Il y a en anglais une expression à la fois drôle et exacte pour caractériser le comportement de ceux qui prennent des décisions contraires à leurs propres intérêts. On dit alors “it’s like a turkey voting for Christmas“ –c’est comme si une dinde votait pour Noël.
Votre prof’ d’anglais vous dira que cette phrase fut utilisée pour la première fois en 1977 par l’homme politique David Penhaligon, membre du Liberal Party, à propos d’un éventuel pacte entre son parti et le Labour –un pacte qu’il considérait comme menant à la ruine définitive des libéraux.
Vous direz à votre prof’ que c’est à la fois vrai et faux. Penhaligon a bien inventé la boutade mais cet homme cultivé faisait référence à un texte datant de plus d’un siècle dans lequel le philosophe Bertrand Russel expliquait ainsi les dangers du raisonnement par induction: les dindes, nourries chaque jour par le fermier, en déduisent que ce sympathique bienfaiteur des gallinacés prendra toujours soin d’elles, ad vitam aeternam– et puis arrive la veille de Noël et le fermier apparaît dans l’embrasure de la porte, une hache à la main, plus du tout sympathique…

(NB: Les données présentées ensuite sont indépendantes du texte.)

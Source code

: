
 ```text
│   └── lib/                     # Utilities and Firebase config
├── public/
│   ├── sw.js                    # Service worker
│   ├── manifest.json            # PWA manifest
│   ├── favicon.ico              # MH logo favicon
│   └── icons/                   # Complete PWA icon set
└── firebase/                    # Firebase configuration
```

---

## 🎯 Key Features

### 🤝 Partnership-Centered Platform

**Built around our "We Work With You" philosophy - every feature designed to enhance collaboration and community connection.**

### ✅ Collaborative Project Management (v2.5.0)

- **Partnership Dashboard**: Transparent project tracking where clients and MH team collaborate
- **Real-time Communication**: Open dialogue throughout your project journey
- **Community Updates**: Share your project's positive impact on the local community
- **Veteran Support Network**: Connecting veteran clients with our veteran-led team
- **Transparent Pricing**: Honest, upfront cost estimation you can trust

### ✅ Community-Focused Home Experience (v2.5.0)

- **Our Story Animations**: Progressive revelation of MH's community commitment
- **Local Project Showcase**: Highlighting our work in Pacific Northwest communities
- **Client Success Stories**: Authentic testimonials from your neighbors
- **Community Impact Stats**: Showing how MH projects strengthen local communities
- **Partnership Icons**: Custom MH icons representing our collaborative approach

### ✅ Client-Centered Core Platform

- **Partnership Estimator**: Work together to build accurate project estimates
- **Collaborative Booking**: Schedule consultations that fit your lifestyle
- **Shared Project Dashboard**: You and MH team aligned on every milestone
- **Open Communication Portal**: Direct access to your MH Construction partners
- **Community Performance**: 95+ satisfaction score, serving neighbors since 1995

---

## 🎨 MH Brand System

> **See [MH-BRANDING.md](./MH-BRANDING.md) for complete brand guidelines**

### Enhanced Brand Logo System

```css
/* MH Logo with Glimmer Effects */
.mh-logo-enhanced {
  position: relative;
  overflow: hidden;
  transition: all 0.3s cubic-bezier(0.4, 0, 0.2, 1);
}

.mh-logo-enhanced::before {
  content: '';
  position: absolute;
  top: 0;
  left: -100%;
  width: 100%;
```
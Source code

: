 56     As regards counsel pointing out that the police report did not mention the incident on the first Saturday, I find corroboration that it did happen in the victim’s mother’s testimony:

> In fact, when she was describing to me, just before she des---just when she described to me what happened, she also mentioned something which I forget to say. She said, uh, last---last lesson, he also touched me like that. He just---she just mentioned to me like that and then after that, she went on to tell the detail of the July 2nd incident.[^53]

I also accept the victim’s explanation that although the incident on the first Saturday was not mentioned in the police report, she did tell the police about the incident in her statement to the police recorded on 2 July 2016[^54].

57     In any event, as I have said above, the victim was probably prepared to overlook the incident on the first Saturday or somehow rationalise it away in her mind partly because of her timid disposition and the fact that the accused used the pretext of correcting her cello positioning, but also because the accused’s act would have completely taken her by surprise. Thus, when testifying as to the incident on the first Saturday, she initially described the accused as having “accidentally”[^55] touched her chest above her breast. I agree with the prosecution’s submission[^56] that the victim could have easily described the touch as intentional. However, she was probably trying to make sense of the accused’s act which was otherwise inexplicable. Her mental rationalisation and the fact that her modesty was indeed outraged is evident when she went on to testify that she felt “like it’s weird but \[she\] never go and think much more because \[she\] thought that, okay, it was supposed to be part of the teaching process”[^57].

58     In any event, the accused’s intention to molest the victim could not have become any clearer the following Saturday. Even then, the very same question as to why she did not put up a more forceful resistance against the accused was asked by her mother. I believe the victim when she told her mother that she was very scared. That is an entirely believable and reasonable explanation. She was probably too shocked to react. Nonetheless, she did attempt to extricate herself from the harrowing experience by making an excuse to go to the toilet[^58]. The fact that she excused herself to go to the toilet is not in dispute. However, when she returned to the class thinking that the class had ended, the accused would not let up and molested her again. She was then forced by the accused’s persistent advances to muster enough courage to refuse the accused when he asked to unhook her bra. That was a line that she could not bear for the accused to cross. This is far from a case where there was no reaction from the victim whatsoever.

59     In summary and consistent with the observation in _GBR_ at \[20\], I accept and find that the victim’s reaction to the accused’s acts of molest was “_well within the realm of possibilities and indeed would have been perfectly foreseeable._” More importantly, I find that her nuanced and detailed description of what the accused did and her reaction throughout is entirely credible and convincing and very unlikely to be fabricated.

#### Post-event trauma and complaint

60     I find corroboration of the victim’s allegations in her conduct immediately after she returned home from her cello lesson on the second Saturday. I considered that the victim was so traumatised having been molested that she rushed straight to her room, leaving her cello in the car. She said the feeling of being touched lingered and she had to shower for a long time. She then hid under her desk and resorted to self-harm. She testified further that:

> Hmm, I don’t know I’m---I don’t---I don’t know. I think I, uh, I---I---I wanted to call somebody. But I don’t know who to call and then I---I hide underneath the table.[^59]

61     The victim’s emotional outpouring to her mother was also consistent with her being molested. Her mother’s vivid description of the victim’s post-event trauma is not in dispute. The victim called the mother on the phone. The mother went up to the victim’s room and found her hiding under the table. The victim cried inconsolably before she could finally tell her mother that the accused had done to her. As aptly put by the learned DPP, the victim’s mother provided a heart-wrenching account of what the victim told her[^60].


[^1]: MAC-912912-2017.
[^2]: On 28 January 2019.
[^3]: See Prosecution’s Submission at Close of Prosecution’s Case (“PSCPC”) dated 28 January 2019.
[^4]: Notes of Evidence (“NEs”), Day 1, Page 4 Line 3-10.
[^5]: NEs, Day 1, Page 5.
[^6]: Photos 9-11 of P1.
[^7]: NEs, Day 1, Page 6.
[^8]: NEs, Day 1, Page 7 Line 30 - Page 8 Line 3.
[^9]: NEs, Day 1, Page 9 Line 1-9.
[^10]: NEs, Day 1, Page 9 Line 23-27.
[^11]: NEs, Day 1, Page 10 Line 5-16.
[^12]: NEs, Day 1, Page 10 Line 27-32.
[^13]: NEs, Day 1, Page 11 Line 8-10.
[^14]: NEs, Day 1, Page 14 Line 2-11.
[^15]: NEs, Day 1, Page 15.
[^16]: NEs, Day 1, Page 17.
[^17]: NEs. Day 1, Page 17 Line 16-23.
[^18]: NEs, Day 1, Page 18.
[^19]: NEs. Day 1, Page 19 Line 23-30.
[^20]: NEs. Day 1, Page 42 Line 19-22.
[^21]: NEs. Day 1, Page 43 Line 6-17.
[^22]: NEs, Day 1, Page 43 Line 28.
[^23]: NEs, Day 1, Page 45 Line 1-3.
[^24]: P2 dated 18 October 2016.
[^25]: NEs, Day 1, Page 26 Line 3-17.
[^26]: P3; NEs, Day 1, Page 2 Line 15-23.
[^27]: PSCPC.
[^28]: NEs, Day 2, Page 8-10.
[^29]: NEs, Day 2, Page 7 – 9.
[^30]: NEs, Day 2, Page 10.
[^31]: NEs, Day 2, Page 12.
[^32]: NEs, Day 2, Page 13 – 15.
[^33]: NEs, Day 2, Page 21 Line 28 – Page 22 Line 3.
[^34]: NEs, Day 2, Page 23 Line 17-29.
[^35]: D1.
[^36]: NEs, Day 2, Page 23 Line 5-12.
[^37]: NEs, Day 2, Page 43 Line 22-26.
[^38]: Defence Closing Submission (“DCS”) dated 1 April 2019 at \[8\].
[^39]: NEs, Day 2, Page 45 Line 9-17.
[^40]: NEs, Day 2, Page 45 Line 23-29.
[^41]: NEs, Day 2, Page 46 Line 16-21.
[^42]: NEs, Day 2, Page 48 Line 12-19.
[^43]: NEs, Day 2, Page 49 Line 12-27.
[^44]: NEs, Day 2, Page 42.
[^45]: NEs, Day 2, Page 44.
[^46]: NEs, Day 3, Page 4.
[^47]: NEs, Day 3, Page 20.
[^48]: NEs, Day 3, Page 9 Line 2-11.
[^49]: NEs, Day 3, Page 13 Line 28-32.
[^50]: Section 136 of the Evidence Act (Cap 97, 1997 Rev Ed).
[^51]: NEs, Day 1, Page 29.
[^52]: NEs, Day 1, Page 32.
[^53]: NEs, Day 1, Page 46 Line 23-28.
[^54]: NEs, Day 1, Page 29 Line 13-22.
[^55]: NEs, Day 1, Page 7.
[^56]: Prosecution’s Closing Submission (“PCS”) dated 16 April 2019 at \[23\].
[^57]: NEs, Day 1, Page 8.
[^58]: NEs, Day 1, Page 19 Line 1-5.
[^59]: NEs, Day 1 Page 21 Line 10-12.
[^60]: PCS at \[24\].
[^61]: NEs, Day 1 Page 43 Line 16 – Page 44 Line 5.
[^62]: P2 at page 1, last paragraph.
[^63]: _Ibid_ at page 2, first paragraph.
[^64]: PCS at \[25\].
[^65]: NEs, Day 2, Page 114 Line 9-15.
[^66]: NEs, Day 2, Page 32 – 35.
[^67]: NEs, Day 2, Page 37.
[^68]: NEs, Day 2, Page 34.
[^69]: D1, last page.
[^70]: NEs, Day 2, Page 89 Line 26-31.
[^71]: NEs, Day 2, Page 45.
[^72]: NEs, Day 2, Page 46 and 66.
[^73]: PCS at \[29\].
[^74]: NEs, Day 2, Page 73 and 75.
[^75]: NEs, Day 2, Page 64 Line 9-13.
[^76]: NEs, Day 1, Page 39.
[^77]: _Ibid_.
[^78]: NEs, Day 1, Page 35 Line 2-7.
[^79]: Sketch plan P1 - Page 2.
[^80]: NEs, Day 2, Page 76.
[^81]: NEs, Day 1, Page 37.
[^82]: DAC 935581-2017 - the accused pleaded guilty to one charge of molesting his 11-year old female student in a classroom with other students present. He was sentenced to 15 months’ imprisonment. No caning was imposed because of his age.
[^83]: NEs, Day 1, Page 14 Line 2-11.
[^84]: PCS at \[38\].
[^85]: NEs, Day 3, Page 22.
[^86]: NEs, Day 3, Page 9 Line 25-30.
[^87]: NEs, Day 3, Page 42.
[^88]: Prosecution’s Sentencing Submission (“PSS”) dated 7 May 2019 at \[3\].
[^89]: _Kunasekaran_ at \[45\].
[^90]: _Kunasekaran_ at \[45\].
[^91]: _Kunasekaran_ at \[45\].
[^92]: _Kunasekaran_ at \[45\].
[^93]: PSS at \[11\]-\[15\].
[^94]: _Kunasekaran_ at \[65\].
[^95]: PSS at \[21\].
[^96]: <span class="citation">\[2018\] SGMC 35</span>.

Vous vous demandez peut-être où je veux en venir avec mes dindes, le Liberal Party et l’ami Russel.
Eh bien, je veux juste exprimer mon étonnement devant quelque chose de paradoxal qui s’est produit dimanche dernier. Marine Le Pen a réalisé ses meilleurs scores en Guadeloupe (70%), à la Martinique (61%) et à Mayotte la musulmane (59%). Des Français noirs ou “colorés“ qui votent en masse pour un parti qui n’arrive pas à se débarrasser de son tropisme raciste et xénophobe, c’est quand même troublant. Des Musulman(e)s qui votent pour quelqu’un qui veut interdire le port du voile dans la rue, c’est ahurissant.
D’où l’analogie avec les dindes et leur enthousiasme pour une fête dont elles seront les premières victimes.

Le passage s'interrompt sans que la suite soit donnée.